Con le peggiori intenzioni (A.Piperno)
Facciamo finta che io non abbia seguito certe recenti polemiche sui
blog e sui giornali, e non abbia sentito parlare di pauperismo e cose
così. Naif, entrato in libreria, comprato un libro con in copertina un
motoscafo seguendo il consiglio di una cara amica di cui mi fido.E così mi sono letto l'opera prima di un esordiente, Con le peggiori intenzioni (A.Piperno, Mondadori 2005); esordiente molto giovane (che vuol dire più giovane di me...).
Con le peggiori intenzioni è la saga in discesa di una famiglia ebrea di Roma, i cui membri sono tendenzialmente dediti alla bella vita in tutti i sensi, ad esclusione della voce narrante, rampollo più propenso ad una forzata astinenza. L'ambiente descritto a me è ignoto: pariolini, soldi spesi senza problemi, a me fanno un effetto esotico non da poco.
Scritto bene, soprattutto scritto in una forma abbastanza anomala in questo periodo, sarcastico o ironico (io, devo ancora decidere...), mi pare un bel romanzo, anche se mi sento di distinguere tra la prima parte, dove ho faticato a interrompere la lettura quando si faceva troppo tardi, e la seconda, in cui invece la tensione iniziale si perde, e l'espediente che porta alla chiusura mi pare un po' tirato per i capelli.

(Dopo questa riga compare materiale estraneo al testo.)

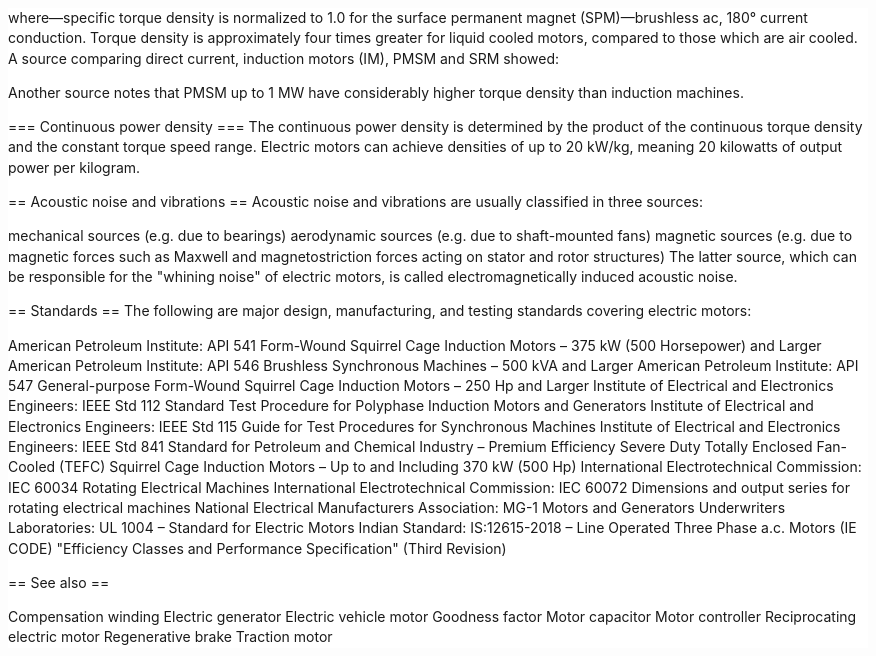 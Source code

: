 where—specific torque density is normalized to 1.0 for the surface permanent magnet (SPM)—brushless ac, 180° current conduction.
Torque density is approximately four times greater for liquid cooled motors, compared to those which are air cooled.
A source comparing direct current, induction motors (IM), PMSM and SRM showed:

Another source notes that PMSM up to 1 MW have considerably higher torque density than induction machines.


=== Continuous power density ===
The continuous power density is determined by the product of the continuous torque density and the constant torque speed range. Electric motors can achieve densities of up to 20 kW/kg, meaning 20 kilowatts of output power per kilogram.


== Acoustic noise and vibrations ==
Acoustic noise and vibrations are usually classified in three sources:

mechanical sources (e.g. due to bearings)
aerodynamic sources (e.g. due to shaft-mounted fans)
magnetic sources (e.g. due to magnetic forces such as Maxwell and magnetostriction forces acting on stator and rotor structures)
The latter source, which can be responsible for the "whining noise" of electric motors, is called electromagnetically induced acoustic noise.


== Standards ==
The following are major design, manufacturing, and testing standards covering electric motors:

American Petroleum Institute: API 541 Form-Wound Squirrel Cage Induction Motors – 375 kW (500 Horsepower) and Larger
American Petroleum Institute: API 546 Brushless Synchronous Machines – 500 kVA and Larger
American Petroleum Institute: API 547 General-purpose Form-Wound Squirrel Cage Induction Motors – 250 Hp and Larger
Institute of Electrical and Electronics Engineers: IEEE Std 112 Standard Test Procedure for Polyphase Induction Motors and Generators
Institute of Electrical and Electronics Engineers: IEEE Std 115 Guide for Test Procedures for Synchronous Machines
Institute of Electrical and Electronics Engineers: IEEE Std 841 Standard for Petroleum and Chemical Industry – Premium Efficiency Severe Duty Totally Enclosed Fan-Cooled (TEFC) Squirrel Cage Induction Motors – Up to and Including 370 kW (500 Hp)
International Electrotechnical Commission: IEC 60034 Rotating Electrical Machines
International Electrotechnical Commission: IEC 60072 Dimensions and output series for rotating electrical machines
National Electrical Manufacturers Association: MG-1 Motors and Generators
Underwriters Laboratories: UL 1004 – Standard for Electric Motors
Indian Standard: IS:12615-2018 – Line Operated Three Phase a.c. Motors (IE CODE) "Efficiency Classes and Performance Specification" (Third Revision)


== See also ==

Compensation winding
Electric generator
Electric vehicle motor
Goodness factor
Motor capacitor
Motor controller
Reciprocating electric motor
Regenerative brake
Traction motor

Proustiano in modo esplicito per come tratta la memoria, Piperno punteggia una lingua generalmente alta con piccole volgarità del parlato, ottenendo un effetto molto romano e, mi pare, personale.
Chiudo rapidamente: a parte i paragoni un po' esagerati che fanno parte dell'inevitabile battage attorno ad un autore su cui si punta molto, mi pare che come opera prima sia notevole, e attendo con interesse prove più mature.





Mi sento di concordare praticamente al 100%.